Canteen Australia’s push for funding to help young Aussies dealing with cancer
A young Aussie who was relentlessly bullied after losing his mum to cancer is hoping he can give back to Canteen Australia after they helped him through a difficult time.
A young Australian who was relentlessly bullied after losing his mum to cancer when he was just 13 years old is urging people to dig deep to help support Canteen Australia.
Jacob Boutcher’s world was turned upside down when his mum Jodie was diagnosed with the rare acute myeloid leukaemia in 2013.
The Boutcher family had been celebrating Jacob’s 12th birthday when his mum felt unwell.
Doctors quickly discovered her cancer and she spent the next 18 months between Tasmania — where the family lived — and Melbourne for treatment, including two rounds of bone marrow transplant.
“She was getting into a stage when we she might be put into remission that she came over to Tasmania which was a surprise,” Jacob told NewsWire.
“We got to hang out, and then mum was going over (to Melbourne) for a check-up again and everything hit the fan and her body started shutting down.”
Now aged 22, Mr Boutcher recalls those final moments with his mum as she lay in an induced coma.
“At that age I was 13, I didn’t really know what was going on,” he said.
“Nothing really clicked until the moments are happening.
“It was a very shocking experience and obviously being in the room and her life support was being taken off had been a very vulnerable position to be in.”
But as the teenager was trying to rectify his grief and learning how to move through the world without his mum, his friends weren’t there to support him in his darkest hours.
“I went from being a 13-year-old boy naive to the world to being quickly mature very fast,” Mr Boutcher said.
“It was like going from a 13-year-old to a 18-year-old mindset.
“My friends were making ‘your mumma’ jokes and silly immature comments.

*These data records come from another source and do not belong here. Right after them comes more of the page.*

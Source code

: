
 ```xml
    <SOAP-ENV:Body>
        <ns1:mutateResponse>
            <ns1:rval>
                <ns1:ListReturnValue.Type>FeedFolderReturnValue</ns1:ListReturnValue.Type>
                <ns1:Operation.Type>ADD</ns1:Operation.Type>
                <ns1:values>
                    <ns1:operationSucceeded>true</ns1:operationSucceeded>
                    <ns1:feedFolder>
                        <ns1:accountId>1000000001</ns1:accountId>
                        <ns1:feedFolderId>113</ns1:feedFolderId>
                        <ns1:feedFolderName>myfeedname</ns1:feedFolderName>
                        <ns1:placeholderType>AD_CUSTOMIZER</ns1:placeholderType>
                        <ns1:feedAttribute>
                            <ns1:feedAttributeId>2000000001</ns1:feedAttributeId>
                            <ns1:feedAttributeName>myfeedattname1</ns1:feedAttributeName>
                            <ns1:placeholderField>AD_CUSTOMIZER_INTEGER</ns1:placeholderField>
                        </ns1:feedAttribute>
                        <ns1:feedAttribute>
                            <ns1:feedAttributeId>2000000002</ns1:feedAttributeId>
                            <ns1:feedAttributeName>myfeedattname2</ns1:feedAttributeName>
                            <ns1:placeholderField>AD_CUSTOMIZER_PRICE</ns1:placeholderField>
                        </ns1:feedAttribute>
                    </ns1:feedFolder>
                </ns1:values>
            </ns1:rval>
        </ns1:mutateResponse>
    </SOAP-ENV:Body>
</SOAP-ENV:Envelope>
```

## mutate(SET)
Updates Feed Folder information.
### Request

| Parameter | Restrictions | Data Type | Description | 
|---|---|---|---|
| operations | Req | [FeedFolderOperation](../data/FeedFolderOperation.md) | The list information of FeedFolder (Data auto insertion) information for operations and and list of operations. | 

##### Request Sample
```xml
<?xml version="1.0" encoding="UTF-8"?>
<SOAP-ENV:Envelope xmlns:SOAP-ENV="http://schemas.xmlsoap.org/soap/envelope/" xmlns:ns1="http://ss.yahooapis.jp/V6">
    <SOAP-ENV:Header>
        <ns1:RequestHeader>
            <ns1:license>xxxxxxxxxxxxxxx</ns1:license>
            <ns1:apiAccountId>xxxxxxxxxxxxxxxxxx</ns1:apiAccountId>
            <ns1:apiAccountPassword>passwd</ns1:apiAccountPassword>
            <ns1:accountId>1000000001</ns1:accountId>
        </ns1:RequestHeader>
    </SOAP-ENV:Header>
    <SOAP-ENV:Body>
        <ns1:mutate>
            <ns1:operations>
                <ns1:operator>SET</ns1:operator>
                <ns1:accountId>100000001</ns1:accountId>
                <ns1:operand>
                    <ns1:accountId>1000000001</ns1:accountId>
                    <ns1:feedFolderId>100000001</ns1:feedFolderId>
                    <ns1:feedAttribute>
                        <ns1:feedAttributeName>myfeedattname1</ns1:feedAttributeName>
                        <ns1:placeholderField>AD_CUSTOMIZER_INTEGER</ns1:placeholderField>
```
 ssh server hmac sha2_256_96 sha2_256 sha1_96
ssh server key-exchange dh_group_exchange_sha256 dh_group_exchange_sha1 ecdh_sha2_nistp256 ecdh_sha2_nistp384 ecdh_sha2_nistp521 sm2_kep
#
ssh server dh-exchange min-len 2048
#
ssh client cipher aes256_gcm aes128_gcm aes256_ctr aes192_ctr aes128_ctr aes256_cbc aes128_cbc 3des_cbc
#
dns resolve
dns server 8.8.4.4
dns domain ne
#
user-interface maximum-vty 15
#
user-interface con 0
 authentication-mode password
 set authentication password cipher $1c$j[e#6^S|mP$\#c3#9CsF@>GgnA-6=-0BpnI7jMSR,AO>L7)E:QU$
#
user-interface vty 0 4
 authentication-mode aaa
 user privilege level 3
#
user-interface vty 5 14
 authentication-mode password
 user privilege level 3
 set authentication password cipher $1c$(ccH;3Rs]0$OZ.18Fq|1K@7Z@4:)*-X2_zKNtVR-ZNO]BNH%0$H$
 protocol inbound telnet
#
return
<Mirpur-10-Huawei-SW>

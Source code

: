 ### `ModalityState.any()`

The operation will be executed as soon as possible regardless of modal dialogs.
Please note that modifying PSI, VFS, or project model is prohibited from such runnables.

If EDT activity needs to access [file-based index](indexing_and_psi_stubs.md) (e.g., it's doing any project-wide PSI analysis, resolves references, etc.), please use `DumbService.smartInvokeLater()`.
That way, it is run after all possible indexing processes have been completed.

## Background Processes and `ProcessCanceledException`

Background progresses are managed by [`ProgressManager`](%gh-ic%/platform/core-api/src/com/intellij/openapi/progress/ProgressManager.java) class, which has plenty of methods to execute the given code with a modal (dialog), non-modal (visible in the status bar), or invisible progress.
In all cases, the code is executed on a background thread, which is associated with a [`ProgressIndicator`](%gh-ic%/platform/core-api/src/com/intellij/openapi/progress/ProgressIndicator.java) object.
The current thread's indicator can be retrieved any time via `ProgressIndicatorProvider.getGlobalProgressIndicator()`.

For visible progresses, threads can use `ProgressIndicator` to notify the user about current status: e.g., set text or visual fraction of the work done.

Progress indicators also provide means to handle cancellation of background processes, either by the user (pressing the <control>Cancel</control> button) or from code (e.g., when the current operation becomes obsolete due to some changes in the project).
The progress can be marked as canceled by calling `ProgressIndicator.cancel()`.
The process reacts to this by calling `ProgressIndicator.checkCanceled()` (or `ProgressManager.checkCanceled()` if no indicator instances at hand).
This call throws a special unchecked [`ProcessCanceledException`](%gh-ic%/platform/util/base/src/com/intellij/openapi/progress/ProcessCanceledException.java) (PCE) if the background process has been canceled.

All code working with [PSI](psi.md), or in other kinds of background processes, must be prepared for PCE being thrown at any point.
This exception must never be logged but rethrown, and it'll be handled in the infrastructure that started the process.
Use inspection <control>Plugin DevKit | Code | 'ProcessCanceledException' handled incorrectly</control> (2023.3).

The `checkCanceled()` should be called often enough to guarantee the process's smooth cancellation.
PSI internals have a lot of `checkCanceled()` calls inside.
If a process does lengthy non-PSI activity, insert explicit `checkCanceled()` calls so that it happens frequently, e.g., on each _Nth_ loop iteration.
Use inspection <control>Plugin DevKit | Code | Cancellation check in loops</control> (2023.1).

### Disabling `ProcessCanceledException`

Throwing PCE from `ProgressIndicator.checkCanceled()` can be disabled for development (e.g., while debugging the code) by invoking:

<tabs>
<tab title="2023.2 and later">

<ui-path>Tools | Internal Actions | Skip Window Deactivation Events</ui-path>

“I told them ‘this isn’t funny to me anymore, you don’t know when the last moments are.’
“I was very much on the outside.
“I put it down to they didn’t know how to express emotions to someone who has lost a parent so their default was to make fun of them.
“But people I thought were my best friends pushed me out of my friendship circle.”
Struggling with learning to process all these emotions, he stumbled across Canteen.
Australia’s Good Grief camp, which offers support to young Aussies who have dealt with cancer in their lives.
“I was trying to find a new identity and try to figure out what it meant to not have a mum, I was very lonely during that period of time,” Mr Boutcher said.
“But Canteen were able to give me people who had been through people similar and understand what I was going through.
“We’re (now) all one big massive family, I was lucky to have made connections.
“Canteen let me build so many new connections with people who were like minded and understood the grief we were going through.
“It was a way of learning how to express the emotions I was feeling in that moment, and also grieving for having a parent pass away from cancer.”
Canteen Australia has launched its latest fundraiser in the hopes of raising $416,000 for young people impacted by cancer.
The campaign encourages people to make a taxable donation before June 30 to help kids like Mr Boutcher was get the support they need during a difficult time in their lives.
Mr Boutcher now lives in Melbourne and is studying to become a social worker to help kids go through similar experiences to him.
He said he hopes to continue helping Canteen Australia and other people going through tough times.
“I just want to give back to people and know that there’s kids out there might feel alone and their not, to have social worker who also has been affected by cancer and can understand,” he said.